Einführung: Was ist die Erd-Charta


Die Erd-Charta versteht sich als eine inspirierende Vision grundlegender ethischer Prinzipien für eine nachhaltige Entwicklung und sie soll ein verbindlicher Vertrag der Völker auf der ganzen Welt werden. Grundlegend sind die Achtung vor der Natur, die allgemeinen Menschenrechte, soziale und wirtschaftliche Gerechtigkeit und eine Kultur des Friedens.

Die Grundsätze der Erd-Charta ergeben zusammen ein Konzept für eine nachhaltige Entwicklung und stellen grundlegende Richtlinien für den Weg dorthin dar.
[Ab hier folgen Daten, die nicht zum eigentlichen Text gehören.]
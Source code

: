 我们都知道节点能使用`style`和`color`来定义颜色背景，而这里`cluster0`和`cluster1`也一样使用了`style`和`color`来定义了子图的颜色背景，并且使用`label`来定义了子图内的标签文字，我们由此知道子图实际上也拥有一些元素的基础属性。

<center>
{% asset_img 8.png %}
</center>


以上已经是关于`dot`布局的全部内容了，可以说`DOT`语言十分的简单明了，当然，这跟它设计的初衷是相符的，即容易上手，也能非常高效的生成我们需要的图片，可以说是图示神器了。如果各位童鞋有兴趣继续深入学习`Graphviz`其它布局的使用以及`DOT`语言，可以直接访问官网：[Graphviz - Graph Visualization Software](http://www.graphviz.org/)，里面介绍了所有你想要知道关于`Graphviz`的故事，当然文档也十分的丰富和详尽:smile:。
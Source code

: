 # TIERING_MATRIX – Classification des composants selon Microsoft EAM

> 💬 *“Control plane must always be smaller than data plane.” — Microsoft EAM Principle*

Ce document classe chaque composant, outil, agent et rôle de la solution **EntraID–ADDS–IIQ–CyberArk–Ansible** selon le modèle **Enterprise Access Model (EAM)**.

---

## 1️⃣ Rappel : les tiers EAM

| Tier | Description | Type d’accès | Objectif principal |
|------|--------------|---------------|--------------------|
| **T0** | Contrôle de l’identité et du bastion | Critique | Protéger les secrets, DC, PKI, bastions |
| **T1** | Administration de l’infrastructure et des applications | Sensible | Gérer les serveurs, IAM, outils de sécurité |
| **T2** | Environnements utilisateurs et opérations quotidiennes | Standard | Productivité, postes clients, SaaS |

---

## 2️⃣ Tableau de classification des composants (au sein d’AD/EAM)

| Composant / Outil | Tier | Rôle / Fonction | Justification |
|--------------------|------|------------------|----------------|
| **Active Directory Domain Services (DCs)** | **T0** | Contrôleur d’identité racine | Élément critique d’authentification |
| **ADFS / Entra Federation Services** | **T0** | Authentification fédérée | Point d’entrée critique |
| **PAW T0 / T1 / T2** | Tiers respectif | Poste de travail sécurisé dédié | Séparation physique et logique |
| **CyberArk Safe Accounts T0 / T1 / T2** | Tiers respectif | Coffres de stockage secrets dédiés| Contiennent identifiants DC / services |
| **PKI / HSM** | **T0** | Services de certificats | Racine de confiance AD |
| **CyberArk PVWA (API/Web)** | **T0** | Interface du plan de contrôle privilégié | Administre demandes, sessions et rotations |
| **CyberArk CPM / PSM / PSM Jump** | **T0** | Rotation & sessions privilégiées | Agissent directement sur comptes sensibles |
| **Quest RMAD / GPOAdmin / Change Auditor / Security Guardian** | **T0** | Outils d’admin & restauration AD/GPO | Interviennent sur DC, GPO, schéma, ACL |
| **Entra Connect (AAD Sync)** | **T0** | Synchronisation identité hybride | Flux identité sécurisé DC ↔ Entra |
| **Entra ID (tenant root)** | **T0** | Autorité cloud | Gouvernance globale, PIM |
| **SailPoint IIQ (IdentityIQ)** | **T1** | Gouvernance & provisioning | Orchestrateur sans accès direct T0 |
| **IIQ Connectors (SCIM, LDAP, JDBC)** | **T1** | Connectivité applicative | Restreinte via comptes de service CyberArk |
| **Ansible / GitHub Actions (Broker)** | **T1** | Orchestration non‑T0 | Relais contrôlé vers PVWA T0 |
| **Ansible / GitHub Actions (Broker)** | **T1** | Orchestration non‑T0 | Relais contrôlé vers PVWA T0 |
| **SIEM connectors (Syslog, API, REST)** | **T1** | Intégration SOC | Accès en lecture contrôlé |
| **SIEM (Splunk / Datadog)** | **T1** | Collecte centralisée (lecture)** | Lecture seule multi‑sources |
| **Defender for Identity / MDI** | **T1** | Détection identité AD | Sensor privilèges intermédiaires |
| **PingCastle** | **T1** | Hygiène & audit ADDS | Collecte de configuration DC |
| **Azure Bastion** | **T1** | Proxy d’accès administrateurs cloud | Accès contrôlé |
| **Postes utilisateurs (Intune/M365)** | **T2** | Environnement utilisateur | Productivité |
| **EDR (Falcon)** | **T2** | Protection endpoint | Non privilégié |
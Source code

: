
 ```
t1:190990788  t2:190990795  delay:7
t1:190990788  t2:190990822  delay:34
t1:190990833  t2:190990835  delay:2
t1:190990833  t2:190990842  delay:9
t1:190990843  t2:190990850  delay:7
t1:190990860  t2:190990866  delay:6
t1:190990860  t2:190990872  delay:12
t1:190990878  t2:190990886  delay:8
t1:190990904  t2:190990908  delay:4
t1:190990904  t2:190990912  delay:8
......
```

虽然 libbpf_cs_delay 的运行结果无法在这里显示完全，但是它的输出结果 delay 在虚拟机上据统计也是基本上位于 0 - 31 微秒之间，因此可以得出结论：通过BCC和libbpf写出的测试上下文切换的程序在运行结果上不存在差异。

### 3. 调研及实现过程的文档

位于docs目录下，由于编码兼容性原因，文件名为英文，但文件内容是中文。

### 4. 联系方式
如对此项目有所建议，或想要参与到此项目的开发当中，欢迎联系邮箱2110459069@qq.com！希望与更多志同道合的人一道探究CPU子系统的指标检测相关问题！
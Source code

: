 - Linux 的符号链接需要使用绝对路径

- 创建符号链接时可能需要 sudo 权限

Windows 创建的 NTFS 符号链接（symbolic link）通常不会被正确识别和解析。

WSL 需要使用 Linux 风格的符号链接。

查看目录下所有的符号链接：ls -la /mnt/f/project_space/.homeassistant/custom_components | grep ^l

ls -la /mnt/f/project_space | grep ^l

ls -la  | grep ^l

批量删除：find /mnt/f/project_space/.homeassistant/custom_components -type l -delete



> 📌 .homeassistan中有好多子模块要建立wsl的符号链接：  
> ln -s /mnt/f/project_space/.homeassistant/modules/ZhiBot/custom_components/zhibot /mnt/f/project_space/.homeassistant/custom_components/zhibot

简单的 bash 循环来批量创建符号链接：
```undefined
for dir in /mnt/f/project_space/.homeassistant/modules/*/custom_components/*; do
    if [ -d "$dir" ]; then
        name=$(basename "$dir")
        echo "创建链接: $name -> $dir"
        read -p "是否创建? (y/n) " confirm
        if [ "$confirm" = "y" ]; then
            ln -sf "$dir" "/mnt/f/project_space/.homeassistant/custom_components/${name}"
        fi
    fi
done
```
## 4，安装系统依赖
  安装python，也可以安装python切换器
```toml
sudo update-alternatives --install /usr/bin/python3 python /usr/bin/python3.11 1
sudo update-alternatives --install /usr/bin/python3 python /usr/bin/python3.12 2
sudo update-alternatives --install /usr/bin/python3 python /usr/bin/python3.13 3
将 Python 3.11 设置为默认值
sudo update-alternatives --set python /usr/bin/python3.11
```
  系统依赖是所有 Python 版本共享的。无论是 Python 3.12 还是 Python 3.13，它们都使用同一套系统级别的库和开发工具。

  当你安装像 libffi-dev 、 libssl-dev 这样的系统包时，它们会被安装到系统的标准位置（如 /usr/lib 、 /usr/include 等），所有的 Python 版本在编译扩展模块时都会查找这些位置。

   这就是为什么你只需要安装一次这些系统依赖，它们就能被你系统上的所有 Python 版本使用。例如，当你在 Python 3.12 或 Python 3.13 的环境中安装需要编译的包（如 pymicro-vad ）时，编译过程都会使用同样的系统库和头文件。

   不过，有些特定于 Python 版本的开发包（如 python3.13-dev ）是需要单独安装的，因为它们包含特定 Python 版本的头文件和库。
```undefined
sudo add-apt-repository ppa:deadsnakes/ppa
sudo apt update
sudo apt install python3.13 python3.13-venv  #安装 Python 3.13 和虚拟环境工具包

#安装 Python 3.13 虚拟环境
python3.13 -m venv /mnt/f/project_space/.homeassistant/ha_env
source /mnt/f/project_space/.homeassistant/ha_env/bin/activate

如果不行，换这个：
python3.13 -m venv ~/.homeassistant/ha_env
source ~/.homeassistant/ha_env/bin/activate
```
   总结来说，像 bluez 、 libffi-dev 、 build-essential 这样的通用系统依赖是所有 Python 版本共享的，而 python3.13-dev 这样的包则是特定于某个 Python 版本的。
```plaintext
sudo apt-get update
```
Diese Grundsätze sind hergeleitet aus dem Völkerrecht, aus Wissenschaft, Philosophie, Religion, UN-Gipfeltreffen und den bisherigen Erd-Charta-Gesprächen über eine globale Ethik.

Die Erd-Charta stellt fest, dass die ökologischen, ökonomischen, sozialen, kulturellen, ethischen und spirituellen Probleme und Hoffnungen der Menschheit eng miteinander verbunden sind. Die Herausforderungen zu Freiheit, Gerechtigkeit und Frieden sind eng verknüpft mit dem Schutz der Umwelt und der Sorge um das wirtschaftliche Wohlergehen. Nur in einer globalen Partnerschaft und in gemeinsamer Verantwortung können umfassende Lösungen gefunden werden.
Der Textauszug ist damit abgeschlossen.